SMRs and AMRs

Friday, October 29, 2010

Restore sanity? Too late for the Tea Party

By Eugene Robinson
WashPost
Thursday, October 28, 2010

With their "Rally to Restore Sanity and/or Fear" this weekend, political satirists Jon Stewart and Stephen Colbert are late to the party. This weird campaign has been Comedy Central all along.

The main source of hilarity has been the Tea Party movement and its candidates, quite a few of whom give every indication of being several sandwiches short of a picnic. Whether they win or lose - and yes, there remains the possibility that some might actually be elected - they leave us with mondo-bizarro moments that may require years of psychoanalysis for our collective political psyche to purge.

Chief among them is an all-time classic of weirdness, right up there with those campy 1950s sci-fi/horror flicks like "Plan 9 from Outer Space" or "Earth vs. the Flying Saucers." You've probably guessed that I refer to Christine O'Donnell's incomparable "I'm Not a Witch" television ad.

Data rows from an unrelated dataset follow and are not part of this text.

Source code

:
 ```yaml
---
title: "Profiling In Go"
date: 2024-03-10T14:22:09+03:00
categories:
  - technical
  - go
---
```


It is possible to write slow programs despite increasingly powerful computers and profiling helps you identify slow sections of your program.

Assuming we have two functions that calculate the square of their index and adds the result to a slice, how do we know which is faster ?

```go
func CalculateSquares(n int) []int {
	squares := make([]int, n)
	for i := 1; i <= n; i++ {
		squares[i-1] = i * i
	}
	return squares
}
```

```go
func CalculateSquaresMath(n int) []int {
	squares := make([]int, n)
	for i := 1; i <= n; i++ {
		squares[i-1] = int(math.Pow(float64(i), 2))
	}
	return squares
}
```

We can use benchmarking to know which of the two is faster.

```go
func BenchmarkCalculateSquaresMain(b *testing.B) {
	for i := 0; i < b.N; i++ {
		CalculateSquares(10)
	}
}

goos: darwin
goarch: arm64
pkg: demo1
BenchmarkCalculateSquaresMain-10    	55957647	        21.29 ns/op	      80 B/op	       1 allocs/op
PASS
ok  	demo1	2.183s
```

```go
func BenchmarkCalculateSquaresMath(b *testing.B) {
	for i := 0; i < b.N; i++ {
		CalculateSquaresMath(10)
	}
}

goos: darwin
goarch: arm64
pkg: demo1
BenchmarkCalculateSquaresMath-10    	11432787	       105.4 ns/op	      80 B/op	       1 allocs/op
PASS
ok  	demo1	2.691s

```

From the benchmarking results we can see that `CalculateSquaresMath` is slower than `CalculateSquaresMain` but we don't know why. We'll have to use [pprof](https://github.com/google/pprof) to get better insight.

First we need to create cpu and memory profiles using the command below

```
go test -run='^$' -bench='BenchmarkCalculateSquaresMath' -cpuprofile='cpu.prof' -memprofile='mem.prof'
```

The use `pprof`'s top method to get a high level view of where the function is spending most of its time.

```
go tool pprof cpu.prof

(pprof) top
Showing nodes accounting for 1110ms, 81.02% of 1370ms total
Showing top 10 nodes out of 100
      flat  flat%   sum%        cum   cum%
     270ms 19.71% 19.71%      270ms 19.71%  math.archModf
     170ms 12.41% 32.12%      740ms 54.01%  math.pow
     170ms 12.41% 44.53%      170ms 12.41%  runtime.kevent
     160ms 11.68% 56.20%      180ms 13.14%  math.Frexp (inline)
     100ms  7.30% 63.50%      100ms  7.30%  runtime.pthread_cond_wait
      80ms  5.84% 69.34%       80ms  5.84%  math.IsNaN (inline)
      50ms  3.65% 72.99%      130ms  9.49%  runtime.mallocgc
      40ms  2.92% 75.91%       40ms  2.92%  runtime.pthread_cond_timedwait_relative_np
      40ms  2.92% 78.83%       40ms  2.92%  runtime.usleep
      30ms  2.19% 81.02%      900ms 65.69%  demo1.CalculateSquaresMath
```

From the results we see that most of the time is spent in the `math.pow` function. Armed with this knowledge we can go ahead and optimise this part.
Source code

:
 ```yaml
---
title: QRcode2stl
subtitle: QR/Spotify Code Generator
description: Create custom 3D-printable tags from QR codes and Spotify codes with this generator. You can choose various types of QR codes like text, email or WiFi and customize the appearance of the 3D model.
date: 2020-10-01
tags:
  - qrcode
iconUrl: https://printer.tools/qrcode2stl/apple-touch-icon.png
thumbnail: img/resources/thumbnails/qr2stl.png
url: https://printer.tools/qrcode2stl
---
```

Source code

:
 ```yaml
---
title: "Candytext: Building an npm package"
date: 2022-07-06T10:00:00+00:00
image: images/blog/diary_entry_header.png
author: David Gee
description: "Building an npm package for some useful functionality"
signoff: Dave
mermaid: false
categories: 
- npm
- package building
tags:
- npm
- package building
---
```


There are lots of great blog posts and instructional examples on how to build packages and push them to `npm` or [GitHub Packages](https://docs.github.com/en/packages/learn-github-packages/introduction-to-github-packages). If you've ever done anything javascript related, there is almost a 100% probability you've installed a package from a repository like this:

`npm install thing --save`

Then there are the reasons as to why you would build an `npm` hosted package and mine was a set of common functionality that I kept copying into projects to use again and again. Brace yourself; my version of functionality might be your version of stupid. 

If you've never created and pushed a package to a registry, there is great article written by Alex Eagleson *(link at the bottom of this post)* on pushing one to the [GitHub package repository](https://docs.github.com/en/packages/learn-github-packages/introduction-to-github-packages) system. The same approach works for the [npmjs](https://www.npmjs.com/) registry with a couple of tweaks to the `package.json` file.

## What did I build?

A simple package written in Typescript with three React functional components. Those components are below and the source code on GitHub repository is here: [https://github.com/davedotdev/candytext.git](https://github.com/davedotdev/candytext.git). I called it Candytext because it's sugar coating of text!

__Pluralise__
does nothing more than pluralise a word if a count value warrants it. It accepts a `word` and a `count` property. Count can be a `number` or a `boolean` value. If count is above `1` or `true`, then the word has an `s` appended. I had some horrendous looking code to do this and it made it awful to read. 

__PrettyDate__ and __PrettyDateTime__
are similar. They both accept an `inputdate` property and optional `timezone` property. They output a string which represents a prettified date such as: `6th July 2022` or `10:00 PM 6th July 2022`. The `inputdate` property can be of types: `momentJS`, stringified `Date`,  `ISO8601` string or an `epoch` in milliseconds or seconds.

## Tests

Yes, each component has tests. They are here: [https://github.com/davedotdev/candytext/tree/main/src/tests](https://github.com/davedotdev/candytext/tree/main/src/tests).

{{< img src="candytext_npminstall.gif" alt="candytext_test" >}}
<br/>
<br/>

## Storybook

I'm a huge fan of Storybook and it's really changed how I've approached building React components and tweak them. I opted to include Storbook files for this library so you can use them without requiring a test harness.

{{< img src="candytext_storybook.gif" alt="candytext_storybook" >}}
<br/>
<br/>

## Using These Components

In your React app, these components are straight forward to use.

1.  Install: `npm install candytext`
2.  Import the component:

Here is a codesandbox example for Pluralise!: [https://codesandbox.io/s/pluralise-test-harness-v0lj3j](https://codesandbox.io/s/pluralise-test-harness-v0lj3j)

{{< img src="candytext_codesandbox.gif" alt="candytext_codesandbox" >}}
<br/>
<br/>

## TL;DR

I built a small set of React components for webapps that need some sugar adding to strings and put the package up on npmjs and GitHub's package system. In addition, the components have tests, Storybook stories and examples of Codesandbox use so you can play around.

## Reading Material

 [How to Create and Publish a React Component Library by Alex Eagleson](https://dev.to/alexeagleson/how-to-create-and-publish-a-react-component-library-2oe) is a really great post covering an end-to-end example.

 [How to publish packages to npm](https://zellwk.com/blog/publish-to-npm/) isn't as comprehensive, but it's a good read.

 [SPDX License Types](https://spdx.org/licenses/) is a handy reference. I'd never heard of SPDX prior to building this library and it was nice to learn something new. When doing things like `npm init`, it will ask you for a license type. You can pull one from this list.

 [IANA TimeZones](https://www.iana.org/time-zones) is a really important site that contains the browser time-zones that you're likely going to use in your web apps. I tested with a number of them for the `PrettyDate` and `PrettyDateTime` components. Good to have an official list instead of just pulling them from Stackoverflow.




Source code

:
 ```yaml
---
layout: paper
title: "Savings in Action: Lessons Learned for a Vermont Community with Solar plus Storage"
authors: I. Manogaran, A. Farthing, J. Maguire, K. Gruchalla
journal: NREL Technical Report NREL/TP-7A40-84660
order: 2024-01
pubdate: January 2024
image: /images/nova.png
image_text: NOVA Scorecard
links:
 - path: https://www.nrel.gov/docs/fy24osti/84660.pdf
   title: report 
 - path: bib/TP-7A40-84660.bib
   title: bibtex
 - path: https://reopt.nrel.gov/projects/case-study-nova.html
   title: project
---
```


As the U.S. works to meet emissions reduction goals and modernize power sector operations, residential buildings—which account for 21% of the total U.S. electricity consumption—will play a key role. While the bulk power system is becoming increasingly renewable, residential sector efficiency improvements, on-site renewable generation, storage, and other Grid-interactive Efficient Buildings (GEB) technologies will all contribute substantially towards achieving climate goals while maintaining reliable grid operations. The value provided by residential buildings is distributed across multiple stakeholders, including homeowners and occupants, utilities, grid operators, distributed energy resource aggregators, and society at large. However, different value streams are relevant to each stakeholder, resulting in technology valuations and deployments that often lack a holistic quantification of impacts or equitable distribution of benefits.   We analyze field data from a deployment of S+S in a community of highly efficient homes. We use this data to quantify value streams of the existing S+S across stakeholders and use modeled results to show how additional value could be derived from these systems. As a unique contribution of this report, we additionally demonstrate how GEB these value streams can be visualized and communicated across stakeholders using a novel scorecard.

Much has been written about the "witch" ad, but I'm not sure anyone has done a proper deconstruction. If you regard it as a short film of the kind that might be entered at Sundance or Cannes, it may be a work of genius. The jarring contrast between what is said and what is seen can only be deliberate: O'Donnell delivers one message - not-a-witch - while the image presented on screen powerfully signals the opposite. She sits alone, against a black background that suggests infinite darkness; her makeup and lighting have been contrived to lend her face a ghostly pallor. Clearly, the viewer is being manipulated to think, "If you're not from some Other Realm, lady, you could have fooled me."